Dataset entries>
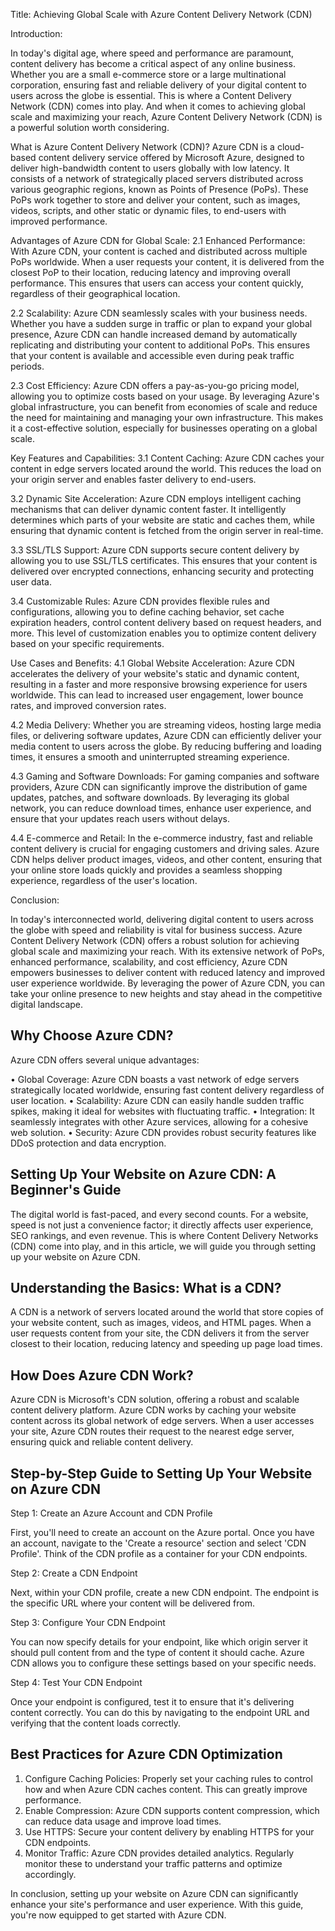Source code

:Title: Achieving Global Scale with Azure Content Delivery Network (CDN)

Introduction:

In today's digital age, where speed and performance are paramount, content delivery has become a critical aspect of any online business. 
Whether you are a small e-commerce store or a large multinational corporation, ensuring fast and reliable delivery of your digital content to users across the globe is essential. 
This is where a Content Delivery Network (CDN) comes into play. 
And when it comes to achieving global scale and maximizing your reach, Azure Content Delivery Network (CDN) is a powerful solution worth considering.


What is Azure Content Delivery Network (CDN)?
Azure CDN is a cloud-based content delivery service offered by Microsoft Azure, designed to deliver high-bandwidth content to users globally with low latency. 
It consists of a network of strategically placed servers distributed across various geographic regions, known as Points of Presence (PoPs). 
These PoPs work together to store and deliver your content, such as images, videos, scripts, and other static or dynamic files, to end-users with improved performance.


Advantages of Azure CDN for Global Scale:
2.1
Enhanced Performance: With Azure CDN, your content is cached and distributed across multiple PoPs worldwide. 
When a user requests your content, it is delivered from the closest PoP to their location, reducing latency and improving overall performance. 
This ensures that users can access your content quickly, regardless of their geographical location.


2.2
Scalability: Azure CDN seamlessly scales with your business needs. 
Whether you have a sudden surge in traffic or plan to expand your global presence, Azure CDN can handle increased demand by automatically replicating and distributing your content to additional PoPs. 
This ensures that your content is available and accessible even during peak traffic periods.


2.3
Cost Efficiency: Azure CDN offers a pay-as-you-go pricing model, allowing you to optimize costs based on your usage. 
By leveraging Azure's global infrastructure, you can benefit from economies of scale and reduce the need for maintaining and managing your own infrastructure. 
This makes it a cost-effective solution, especially for businesses operating on a global scale.


Key Features and Capabilities:
3.1
Content Caching: Azure CDN caches your content in edge servers located around the world. 
This reduces the load on your origin server and enables faster delivery to end-users.


3.2
Dynamic Site Acceleration: Azure CDN employs intelligent caching mechanisms that can deliver dynamic content faster. 
It intelligently determines which parts of your website are static and caches them, while ensuring that dynamic content is fetched from the origin server in real-time.


3.3
SSL/TLS Support: Azure CDN supports secure content delivery by allowing you to use SSL/TLS certificates. 
This ensures that your content is delivered over encrypted connections, enhancing security and protecting user data.


3.4
Customizable Rules: Azure CDN provides flexible rules and configurations, allowing you to define caching behavior, set cache expiration headers, control content delivery based on request headers, and more. 
This level of customization enables you to optimize content delivery based on your specific requirements.


Use Cases and Benefits:
4.1
Global Website Acceleration: Azure CDN accelerates the delivery of your website's static and dynamic content, resulting in a faster and more responsive browsing experience for users worldwide. 
This can lead to increased user engagement, lower bounce rates, and improved conversion rates.


4.2
Media Delivery: Whether you are streaming videos, hosting large media files, or delivering software updates, Azure CDN can efficiently deliver your media content to users across the globe. 
By reducing buffering and loading times, it ensures a smooth and uninterrupted streaming experience.


4.3
Gaming and Software Downloads: For gaming companies and software providers, Azure CDN can significantly improve the distribution of game updates, patches, and software downloads. 
By leveraging its global network, you can reduce download times, enhance user experience, and ensure that your updates reach users without delays.


4.4
E-commerce and Retail: In the e-commerce industry, fast and reliable content delivery is crucial for engaging customers and driving sales. 
Azure CDN helps deliver product images, videos, and other content, ensuring that your online store loads quickly and provides a seamless shopping experience, regardless of the user's location.


Conclusion:

In today's interconnected world, delivering digital content to users across the globe with speed and reliability is vital for business success. 
Azure Content Delivery Network (CDN) offers a robust solution for achieving global scale and maximizing your reach. 
With its extensive network of PoPs, enhanced performance, scalability, and cost efficiency, Azure CDN empowers businesses to deliver content with reduced latency and improved user experience worldwide. 
By leveraging the power of Azure CDN, you can take your online presence to new heights and stay ahead in the competitive digital landscape.

## Why Choose Azure CDN?
 
Azure CDN offers several unique advantages:
 
• Global Coverage: Azure CDN boasts a vast network of edge servers strategically located worldwide, ensuring fast content delivery regardless of user location.
• Scalability: Azure CDN can easily handle sudden traffic spikes, making it ideal for websites with fluctuating traffic.
• Integration: It seamlessly integrates with other Azure services, allowing for a cohesive web solution.
• Security: Azure CDN provides robust security features like DDoS protection and data encryption.

## Setting Up Your Website on Azure CDN: A Beginner's Guide
 
The digital world is fast-paced, and every second counts. For a website, speed is not just a convenience factor; it directly affects user experience, SEO rankings, and even revenue. This is where Content Delivery Networks (CDN) come into play, and in this article, we will guide you through setting up your website on Azure CDN.
 
## Understanding the Basics: What is a CDN?
 
A CDN is a network of servers located around the world that store copies of your website content, such as images, videos, and HTML pages. When a user requests content from your site, the CDN delivers it from the server closest to their location, reducing latency and speeding up page load times.
 
## How Does Azure CDN Work?
 
Azure CDN is Microsoft's CDN solution, offering a robust and scalable content delivery platform. Azure CDN works by caching your website content across its global network of edge servers. When a user accesses your site, Azure CDN routes their request to the nearest edge server, ensuring quick and reliable content delivery.
 
## Step-by-Step Guide to Setting Up Your Website on Azure CDN
 
Step 1: Create an Azure Account and CDN Profile
 
First, you'll need to create an account on the Azure portal. Once you have an account, navigate to the 'Create a resource' section and select 'CDN Profile'. Think of the CDN profile as a container for your CDN endpoints.
 
Step 2: Create a CDN Endpoint
 
Next, within your CDN profile, create a new CDN endpoint. The endpoint is the specific URL where your content will be delivered from.
 
Step 3: Configure Your CDN Endpoint
 
You can now specify details for your endpoint, like which origin server it should pull content from and the type of content it should cache. Azure CDN allows you to configure these settings based on your specific needs.
 
Step 4: Test Your CDN Endpoint
 
Once your endpoint is configured, test it to ensure that it's delivering content correctly. You can do this by navigating to the endpoint URL and verifying that the content loads correctly.
 
## Best Practices for Azure CDN Optimization
 
1. Configure Caching Policies: Properly set your caching rules to control how and when Azure CDN caches content. This can greatly improve performance.
2. Enable Compression: Azure CDN supports content compression, which can reduce data usage and improve load times.
3. Use HTTPS: Secure your content delivery by enabling HTTPS for your CDN endpoints.
4. Monitor Traffic: Azure CDN provides detailed analytics. Regularly monitor these to understand your traffic patterns and optimize accordingly.
 

 
In conclusion, setting up your website on Azure CDN can significantly enhance your site's performance and user experience. With this guide, you're now equipped to get started with Azure CDN.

The task>
Only the lines from where the data begins to the line with "It consists of", both of them included, should be reproduced word for word; no pictures.

Reply>
Source code

:Title: Achieving Global Scale with Azure Content Delivery Network (CDN)

Introduction:

In today's digital age, where speed and performance are paramount, content delivery has become a critical aspect of any online business. 
Whether you are a small e-commerce store or a large multinational corporation, ensuring fast and reliable delivery of your digital content to users across the globe is essential. 
This is where a Content Delivery Network (CDN) comes into play. 
And when it comes to achieving global scale and maximizing your reach, Azure Content Delivery Network (CDN) is a powerful solution worth considering.


What is Azure Content Delivery Network (CDN)?
Azure CDN is a cloud-based content delivery service offered by Microsoft Azure, designed to deliver high-bandwidth content to users globally with low latency. 
It consists of a network of strategically placed servers distributed across various geographic regions, known as Points of Presence (PoPs). 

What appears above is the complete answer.